### PROBLEM
When you find the line with "above | 汕頭話讀本 |" among the records below, reproduce it and each line after it exactly, ending with the line with "dates | 汕頭話讀本 |".

### MATERIAL SUPPLIED
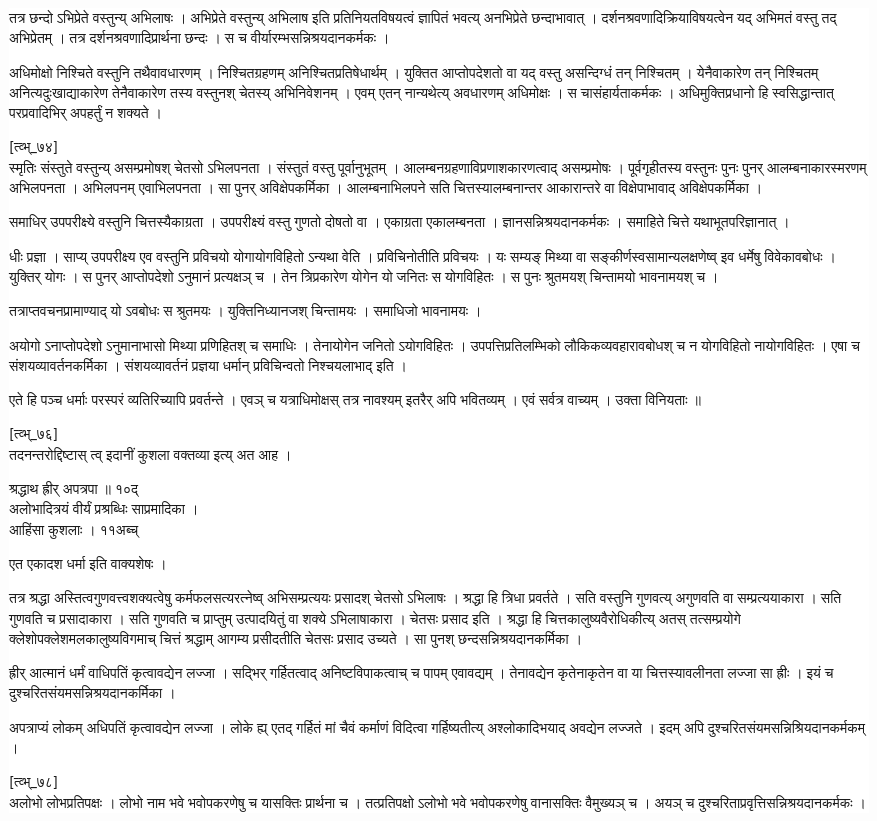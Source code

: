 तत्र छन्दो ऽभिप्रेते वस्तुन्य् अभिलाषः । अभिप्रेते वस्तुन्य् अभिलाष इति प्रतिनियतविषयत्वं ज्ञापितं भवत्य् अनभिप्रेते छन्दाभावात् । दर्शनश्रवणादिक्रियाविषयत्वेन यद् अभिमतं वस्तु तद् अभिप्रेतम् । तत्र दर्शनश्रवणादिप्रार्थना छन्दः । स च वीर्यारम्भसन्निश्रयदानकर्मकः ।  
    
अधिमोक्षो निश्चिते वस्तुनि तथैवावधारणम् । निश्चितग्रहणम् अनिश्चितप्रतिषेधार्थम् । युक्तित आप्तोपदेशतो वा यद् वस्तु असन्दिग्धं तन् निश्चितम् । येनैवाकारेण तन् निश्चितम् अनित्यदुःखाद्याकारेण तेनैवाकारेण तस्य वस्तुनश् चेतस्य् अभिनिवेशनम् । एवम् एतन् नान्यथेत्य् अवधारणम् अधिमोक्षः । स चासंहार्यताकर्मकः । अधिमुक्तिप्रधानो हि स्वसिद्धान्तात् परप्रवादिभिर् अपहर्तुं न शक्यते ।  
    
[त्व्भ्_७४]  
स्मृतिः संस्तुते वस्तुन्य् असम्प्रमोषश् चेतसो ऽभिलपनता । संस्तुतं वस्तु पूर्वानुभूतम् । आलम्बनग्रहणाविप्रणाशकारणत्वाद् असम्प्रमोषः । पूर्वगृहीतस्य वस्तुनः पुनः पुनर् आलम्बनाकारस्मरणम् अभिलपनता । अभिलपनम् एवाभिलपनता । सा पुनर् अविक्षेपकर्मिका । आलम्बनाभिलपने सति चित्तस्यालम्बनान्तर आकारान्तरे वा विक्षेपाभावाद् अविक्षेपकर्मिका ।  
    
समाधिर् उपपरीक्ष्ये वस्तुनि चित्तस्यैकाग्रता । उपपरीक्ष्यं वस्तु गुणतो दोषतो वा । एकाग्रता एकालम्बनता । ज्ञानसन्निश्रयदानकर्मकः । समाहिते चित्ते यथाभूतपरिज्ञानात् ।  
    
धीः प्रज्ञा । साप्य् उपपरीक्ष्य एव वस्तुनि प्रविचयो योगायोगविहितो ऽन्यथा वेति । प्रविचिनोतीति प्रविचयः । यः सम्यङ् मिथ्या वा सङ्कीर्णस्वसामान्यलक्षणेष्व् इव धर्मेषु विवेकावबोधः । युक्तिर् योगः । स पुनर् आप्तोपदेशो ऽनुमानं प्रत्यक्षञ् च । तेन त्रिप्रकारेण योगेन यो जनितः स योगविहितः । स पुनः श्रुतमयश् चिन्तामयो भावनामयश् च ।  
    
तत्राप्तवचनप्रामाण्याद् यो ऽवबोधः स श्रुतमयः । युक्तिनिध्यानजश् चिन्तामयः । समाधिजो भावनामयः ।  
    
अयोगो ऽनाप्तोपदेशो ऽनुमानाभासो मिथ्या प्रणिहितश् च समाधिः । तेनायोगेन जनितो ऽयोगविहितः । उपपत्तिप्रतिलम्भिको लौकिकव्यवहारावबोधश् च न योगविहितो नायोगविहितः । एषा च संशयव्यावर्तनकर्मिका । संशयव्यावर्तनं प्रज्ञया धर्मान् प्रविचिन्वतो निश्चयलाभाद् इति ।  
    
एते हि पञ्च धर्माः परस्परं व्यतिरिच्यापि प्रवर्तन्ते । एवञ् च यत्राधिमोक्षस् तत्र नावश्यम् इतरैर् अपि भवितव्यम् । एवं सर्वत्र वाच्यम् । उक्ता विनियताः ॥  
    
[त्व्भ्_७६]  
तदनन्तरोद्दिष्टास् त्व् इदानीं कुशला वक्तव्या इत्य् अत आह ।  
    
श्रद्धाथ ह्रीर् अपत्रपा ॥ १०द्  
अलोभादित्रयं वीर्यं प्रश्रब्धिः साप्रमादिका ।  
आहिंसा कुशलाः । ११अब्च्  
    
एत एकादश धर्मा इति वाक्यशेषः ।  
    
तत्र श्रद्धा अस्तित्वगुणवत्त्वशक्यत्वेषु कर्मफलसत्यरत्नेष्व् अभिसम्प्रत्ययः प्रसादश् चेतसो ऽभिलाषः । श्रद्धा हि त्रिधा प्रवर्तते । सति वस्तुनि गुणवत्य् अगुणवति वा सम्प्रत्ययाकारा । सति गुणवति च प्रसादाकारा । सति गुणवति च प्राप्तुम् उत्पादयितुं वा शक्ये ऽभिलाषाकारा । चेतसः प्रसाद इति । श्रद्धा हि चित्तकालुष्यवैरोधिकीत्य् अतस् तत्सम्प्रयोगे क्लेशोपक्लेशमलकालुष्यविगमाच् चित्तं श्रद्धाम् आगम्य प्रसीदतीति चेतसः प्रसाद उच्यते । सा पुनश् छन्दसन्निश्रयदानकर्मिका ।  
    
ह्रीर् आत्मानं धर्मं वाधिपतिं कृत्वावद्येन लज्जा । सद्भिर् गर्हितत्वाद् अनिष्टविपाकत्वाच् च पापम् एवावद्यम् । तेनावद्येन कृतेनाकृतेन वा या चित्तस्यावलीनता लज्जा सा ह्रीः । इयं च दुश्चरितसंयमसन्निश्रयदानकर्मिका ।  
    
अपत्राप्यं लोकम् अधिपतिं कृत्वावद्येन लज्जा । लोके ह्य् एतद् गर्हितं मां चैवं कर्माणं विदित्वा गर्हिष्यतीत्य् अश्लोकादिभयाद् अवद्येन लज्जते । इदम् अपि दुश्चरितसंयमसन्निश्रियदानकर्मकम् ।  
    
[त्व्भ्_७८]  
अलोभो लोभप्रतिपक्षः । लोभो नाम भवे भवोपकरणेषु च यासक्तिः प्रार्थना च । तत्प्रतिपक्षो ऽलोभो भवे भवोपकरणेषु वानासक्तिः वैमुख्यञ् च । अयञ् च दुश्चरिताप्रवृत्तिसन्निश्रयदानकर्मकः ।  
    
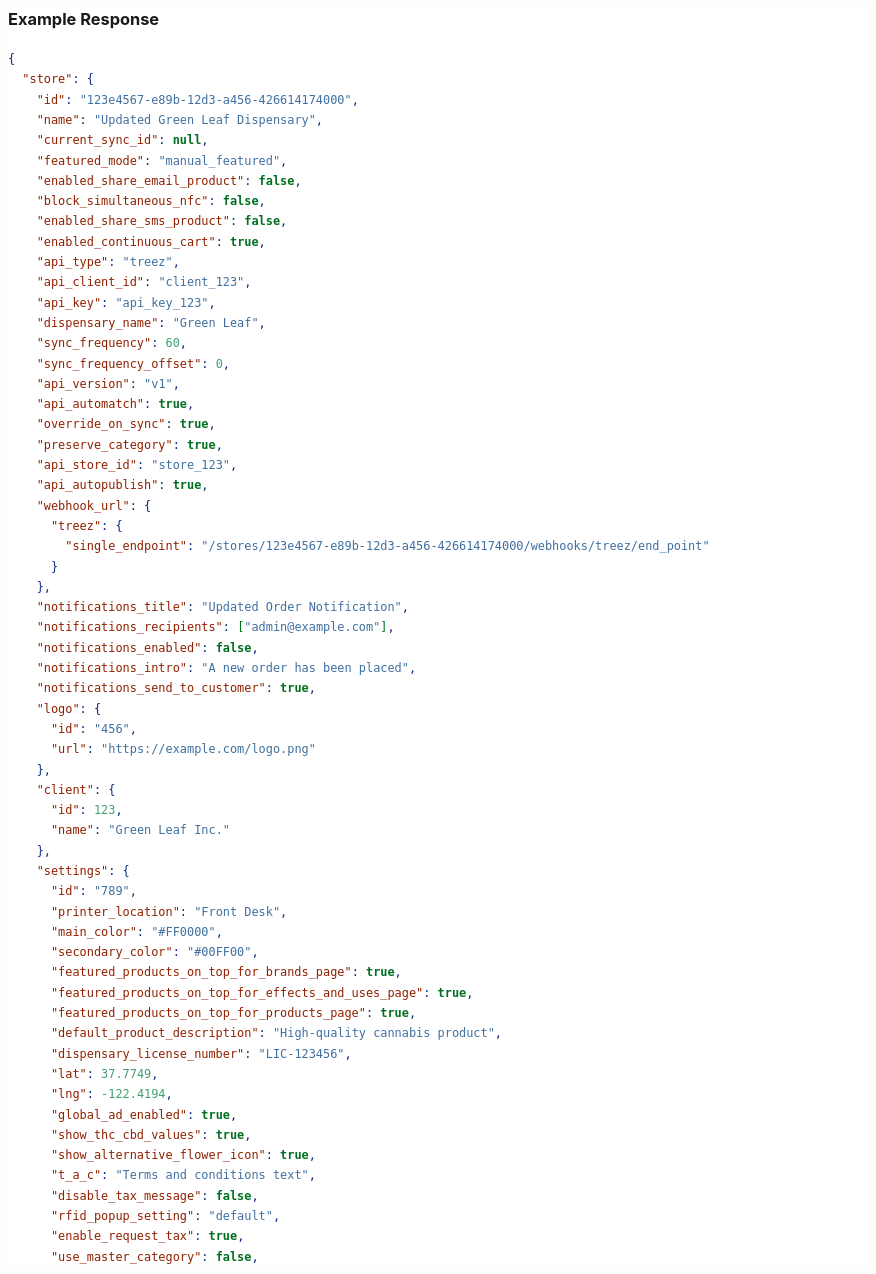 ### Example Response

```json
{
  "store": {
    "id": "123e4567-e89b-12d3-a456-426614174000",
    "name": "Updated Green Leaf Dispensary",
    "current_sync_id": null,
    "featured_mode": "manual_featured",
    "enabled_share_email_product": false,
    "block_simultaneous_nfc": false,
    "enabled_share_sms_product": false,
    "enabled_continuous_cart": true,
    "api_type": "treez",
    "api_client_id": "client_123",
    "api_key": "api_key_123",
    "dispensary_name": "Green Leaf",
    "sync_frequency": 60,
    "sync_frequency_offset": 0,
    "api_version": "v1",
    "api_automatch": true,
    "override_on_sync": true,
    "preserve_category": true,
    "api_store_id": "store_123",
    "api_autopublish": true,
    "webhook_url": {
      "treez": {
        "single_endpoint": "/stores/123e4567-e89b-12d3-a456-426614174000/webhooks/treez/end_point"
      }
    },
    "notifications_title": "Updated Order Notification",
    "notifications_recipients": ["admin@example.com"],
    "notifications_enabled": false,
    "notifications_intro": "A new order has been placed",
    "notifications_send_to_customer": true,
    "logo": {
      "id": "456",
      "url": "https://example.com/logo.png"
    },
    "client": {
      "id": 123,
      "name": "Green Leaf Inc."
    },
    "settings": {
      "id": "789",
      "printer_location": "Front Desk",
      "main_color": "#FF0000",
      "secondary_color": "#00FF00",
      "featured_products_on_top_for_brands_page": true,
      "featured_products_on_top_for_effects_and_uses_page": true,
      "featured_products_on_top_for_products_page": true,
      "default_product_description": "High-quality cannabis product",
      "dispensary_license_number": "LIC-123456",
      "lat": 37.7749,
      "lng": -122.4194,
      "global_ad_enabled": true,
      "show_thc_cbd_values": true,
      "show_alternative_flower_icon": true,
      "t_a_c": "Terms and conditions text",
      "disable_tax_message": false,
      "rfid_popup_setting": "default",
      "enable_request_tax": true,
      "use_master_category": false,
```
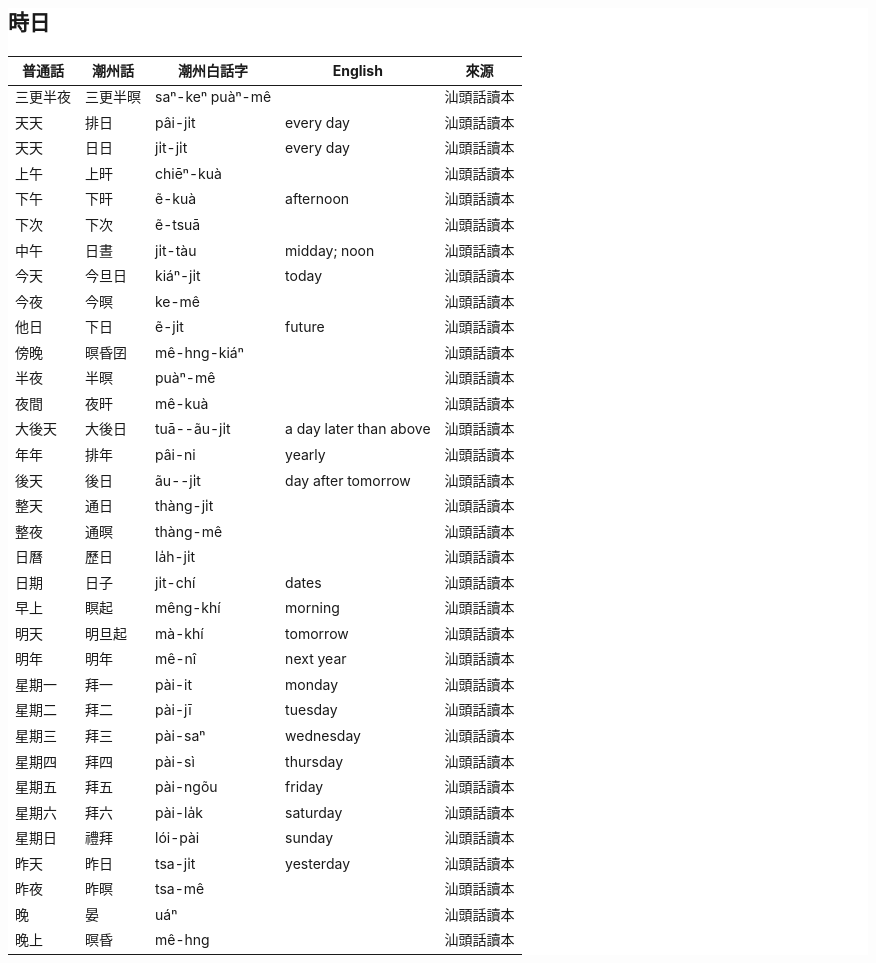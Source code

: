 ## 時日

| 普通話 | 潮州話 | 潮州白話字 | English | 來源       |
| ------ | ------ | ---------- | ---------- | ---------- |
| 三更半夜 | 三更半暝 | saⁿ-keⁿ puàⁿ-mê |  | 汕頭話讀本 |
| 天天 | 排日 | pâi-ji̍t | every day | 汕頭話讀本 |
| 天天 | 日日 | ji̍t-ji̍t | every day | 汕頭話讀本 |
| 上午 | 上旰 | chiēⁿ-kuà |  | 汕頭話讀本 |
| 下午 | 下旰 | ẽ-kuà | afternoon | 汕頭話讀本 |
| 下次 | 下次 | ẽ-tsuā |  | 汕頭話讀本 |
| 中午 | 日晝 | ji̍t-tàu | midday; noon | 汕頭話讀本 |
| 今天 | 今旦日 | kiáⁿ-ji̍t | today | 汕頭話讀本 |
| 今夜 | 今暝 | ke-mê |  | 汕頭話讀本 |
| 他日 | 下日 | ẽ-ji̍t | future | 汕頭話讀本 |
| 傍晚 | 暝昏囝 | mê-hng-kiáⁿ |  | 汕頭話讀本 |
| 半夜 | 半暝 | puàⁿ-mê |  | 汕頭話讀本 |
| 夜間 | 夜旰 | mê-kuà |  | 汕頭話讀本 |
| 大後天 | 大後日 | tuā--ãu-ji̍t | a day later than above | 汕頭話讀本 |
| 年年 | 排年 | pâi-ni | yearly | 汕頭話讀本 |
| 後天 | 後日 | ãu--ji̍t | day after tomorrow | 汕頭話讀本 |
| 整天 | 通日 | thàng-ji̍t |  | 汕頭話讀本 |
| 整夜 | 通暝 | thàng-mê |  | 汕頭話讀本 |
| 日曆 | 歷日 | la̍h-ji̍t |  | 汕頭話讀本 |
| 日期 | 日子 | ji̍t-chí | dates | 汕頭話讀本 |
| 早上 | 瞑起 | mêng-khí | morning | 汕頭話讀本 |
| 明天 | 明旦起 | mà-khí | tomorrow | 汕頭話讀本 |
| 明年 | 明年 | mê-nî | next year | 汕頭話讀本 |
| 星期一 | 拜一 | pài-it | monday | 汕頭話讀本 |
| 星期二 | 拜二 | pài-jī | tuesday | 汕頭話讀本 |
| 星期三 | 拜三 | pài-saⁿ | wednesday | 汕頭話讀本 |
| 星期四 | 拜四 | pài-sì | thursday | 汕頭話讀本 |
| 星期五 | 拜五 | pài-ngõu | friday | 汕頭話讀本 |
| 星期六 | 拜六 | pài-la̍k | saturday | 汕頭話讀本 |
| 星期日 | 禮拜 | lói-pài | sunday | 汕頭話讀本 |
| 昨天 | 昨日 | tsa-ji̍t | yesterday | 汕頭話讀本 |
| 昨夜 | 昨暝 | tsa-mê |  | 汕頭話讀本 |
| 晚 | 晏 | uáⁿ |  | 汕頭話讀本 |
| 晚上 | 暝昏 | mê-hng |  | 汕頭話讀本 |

### TASK RESULT
| 大後天 | 大後日 | tuā--ãu-ji̍t | a day later than above | 汕頭話讀本 |
| 年年 | 排年 | pâi-ni | yearly | 汕頭話讀本 |
| 後天 | 後日 | ãu--ji̍t | day after tomorrow | 汕頭話讀本 |
| 整天 | 通日 | thàng-ji̍t |  | 汕頭話讀本 |
| 整夜 | 通暝 | thàng-mê |  | 汕頭話讀本 |
| 日曆 | 歷日 | la̍h-ji̍t |  | 汕頭話讀本 |
| 日期 | 日子 | ji̍t-chí | dates | 汕頭話讀本 |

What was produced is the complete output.